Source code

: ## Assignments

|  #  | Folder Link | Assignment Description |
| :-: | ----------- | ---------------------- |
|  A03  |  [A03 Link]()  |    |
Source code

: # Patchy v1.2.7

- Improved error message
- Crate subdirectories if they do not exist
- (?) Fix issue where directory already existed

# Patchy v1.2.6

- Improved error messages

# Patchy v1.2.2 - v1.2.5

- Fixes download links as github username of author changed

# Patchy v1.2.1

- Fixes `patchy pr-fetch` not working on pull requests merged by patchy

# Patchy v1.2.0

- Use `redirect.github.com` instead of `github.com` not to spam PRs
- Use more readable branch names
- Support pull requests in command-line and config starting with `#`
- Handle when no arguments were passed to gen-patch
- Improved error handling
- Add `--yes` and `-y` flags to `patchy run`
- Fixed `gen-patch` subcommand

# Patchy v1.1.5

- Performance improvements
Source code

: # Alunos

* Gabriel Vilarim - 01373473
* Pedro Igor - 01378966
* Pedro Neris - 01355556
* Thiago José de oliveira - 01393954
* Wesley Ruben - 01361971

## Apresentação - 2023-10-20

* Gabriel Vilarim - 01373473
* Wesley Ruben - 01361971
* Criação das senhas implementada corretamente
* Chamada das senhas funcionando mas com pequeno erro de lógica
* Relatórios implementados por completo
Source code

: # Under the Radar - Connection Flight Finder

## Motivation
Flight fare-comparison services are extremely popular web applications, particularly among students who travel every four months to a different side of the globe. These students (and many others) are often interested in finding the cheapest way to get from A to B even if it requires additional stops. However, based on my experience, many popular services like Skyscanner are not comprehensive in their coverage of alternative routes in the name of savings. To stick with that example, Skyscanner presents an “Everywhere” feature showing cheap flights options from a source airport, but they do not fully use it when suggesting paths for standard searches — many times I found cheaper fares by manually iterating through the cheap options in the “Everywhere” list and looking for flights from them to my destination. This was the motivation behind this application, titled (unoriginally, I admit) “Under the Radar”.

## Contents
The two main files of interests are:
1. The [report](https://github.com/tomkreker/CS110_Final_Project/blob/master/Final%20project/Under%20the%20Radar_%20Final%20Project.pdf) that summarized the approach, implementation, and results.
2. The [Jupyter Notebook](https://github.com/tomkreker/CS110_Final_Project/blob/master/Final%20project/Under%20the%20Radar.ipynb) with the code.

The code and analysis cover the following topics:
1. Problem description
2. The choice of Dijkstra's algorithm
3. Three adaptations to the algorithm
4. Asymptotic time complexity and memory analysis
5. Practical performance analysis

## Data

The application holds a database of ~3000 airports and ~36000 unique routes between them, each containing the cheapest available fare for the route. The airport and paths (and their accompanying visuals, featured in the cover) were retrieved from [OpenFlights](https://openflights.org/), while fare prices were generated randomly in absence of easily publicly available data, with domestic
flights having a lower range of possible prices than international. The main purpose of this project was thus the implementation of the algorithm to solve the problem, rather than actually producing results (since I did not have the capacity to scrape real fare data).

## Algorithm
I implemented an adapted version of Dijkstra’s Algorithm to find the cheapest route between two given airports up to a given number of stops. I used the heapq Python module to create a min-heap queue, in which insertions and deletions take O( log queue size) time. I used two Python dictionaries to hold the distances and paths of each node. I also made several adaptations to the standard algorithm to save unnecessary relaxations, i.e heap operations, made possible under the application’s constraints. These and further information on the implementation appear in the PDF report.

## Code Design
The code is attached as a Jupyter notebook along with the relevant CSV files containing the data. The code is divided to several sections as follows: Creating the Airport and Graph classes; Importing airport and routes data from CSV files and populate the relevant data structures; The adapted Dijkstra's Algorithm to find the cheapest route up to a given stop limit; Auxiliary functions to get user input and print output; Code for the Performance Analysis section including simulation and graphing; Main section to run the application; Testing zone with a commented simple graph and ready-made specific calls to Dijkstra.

Work task.
Could you write out exactly the lines above, starting at the first one and ending with the line that has "# Patchy v1.2.0"?

Exercise result.
Source code

: ## Assignments

|  #  | Folder Link | Assignment Description |
| :-: | ----------- | ---------------------- |
|  A03  |  [A03 Link]()  |    |
Source code

: # Patchy v1.2.7

- Improved error message
- Crate subdirectories if they do not exist
- (?) Fix issue where directory already existed

# Patchy v1.2.6

- Improved error messages

# Patchy v1.2.2 - v1.2.5

- Fixes download links as github username of author changed

# Patchy v1.2.1

- Fixes `patchy pr-fetch` not working on pull requests merged by patchy

# Patchy v1.2.0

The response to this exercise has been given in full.